* **Task instructions**
The lines needed are those below that contain the word "label"; copy each one.

[Saved entries]
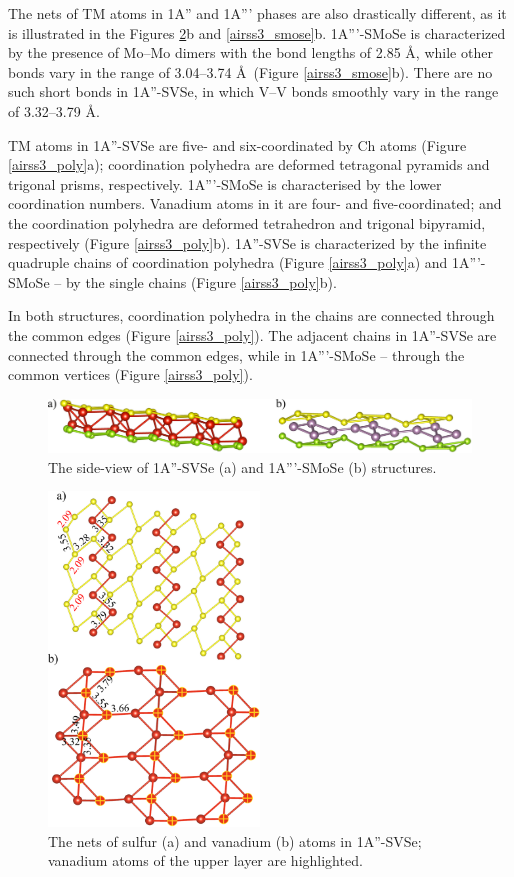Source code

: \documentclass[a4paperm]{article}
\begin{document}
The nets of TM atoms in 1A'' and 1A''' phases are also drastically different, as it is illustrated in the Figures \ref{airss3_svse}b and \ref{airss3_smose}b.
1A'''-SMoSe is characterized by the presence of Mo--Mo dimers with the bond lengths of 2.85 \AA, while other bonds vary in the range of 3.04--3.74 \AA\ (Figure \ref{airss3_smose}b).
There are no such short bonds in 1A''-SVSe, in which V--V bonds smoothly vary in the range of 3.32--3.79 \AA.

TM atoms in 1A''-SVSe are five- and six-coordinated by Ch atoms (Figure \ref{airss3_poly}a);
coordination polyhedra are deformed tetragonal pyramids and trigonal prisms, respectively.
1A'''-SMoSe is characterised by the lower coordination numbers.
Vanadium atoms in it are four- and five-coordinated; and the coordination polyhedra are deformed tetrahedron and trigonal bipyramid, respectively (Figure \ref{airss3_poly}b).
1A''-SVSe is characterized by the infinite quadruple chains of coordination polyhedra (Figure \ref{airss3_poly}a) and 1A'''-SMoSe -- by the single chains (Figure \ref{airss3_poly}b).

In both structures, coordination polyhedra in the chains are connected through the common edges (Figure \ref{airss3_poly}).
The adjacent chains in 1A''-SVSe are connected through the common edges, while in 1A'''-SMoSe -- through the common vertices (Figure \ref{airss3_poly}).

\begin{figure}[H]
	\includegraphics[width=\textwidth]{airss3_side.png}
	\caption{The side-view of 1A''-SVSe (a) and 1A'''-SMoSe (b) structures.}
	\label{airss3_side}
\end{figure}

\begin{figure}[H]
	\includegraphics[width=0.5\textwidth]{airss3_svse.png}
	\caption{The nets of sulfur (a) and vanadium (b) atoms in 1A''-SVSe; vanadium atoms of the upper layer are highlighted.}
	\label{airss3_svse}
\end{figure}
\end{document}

--

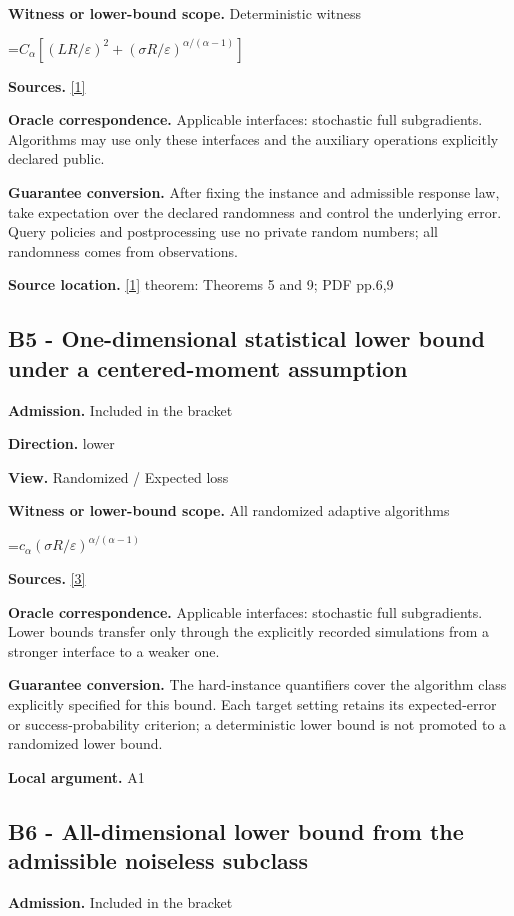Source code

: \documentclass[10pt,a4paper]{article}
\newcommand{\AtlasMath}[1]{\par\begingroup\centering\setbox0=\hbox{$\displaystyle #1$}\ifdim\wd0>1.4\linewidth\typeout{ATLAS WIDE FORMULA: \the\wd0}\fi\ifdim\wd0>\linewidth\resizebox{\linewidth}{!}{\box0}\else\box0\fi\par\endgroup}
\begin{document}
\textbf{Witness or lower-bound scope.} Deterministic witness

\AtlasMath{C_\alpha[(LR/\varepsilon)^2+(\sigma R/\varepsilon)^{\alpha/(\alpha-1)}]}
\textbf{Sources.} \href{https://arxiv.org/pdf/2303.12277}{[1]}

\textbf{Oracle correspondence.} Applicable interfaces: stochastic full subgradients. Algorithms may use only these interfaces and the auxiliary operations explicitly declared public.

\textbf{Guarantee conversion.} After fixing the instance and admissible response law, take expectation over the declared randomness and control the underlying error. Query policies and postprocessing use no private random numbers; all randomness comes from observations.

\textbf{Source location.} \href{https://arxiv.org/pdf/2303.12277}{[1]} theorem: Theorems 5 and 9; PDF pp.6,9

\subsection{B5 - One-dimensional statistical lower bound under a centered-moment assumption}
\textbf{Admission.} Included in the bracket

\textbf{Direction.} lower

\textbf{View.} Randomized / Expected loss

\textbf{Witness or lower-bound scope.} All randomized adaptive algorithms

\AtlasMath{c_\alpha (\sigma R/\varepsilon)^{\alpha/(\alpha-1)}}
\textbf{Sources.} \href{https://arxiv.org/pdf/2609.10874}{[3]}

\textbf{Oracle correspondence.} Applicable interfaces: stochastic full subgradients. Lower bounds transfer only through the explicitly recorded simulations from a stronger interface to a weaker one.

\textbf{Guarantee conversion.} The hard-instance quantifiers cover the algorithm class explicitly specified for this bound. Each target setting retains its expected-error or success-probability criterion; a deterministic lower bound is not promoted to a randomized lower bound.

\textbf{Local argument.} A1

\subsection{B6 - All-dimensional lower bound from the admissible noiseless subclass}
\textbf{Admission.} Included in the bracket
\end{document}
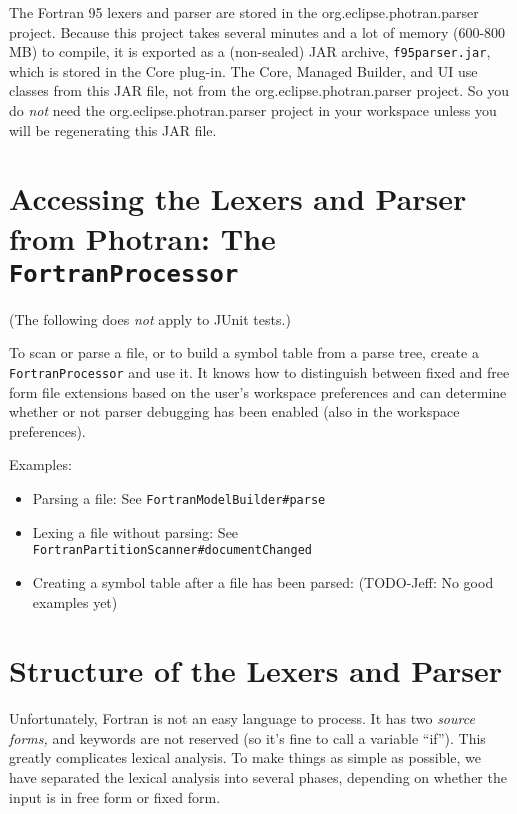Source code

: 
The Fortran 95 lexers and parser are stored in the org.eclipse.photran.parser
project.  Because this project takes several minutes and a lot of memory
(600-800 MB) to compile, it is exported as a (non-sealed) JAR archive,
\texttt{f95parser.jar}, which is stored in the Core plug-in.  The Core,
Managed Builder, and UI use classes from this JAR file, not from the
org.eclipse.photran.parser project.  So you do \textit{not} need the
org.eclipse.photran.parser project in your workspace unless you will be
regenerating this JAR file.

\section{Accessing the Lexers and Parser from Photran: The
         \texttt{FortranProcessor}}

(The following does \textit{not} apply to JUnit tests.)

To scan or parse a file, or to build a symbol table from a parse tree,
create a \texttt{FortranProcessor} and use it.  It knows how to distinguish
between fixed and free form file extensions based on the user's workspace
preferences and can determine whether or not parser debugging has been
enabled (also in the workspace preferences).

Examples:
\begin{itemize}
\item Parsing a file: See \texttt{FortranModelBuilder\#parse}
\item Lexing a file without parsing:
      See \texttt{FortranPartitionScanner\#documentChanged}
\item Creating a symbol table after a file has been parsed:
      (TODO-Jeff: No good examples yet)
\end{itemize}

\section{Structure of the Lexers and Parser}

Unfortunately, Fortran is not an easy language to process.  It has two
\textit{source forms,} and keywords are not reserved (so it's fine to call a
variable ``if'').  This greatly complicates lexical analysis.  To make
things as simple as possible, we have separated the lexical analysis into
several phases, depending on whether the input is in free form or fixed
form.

* **Output for this task**
	\label{airss3_side}
	\label{airss3_svse}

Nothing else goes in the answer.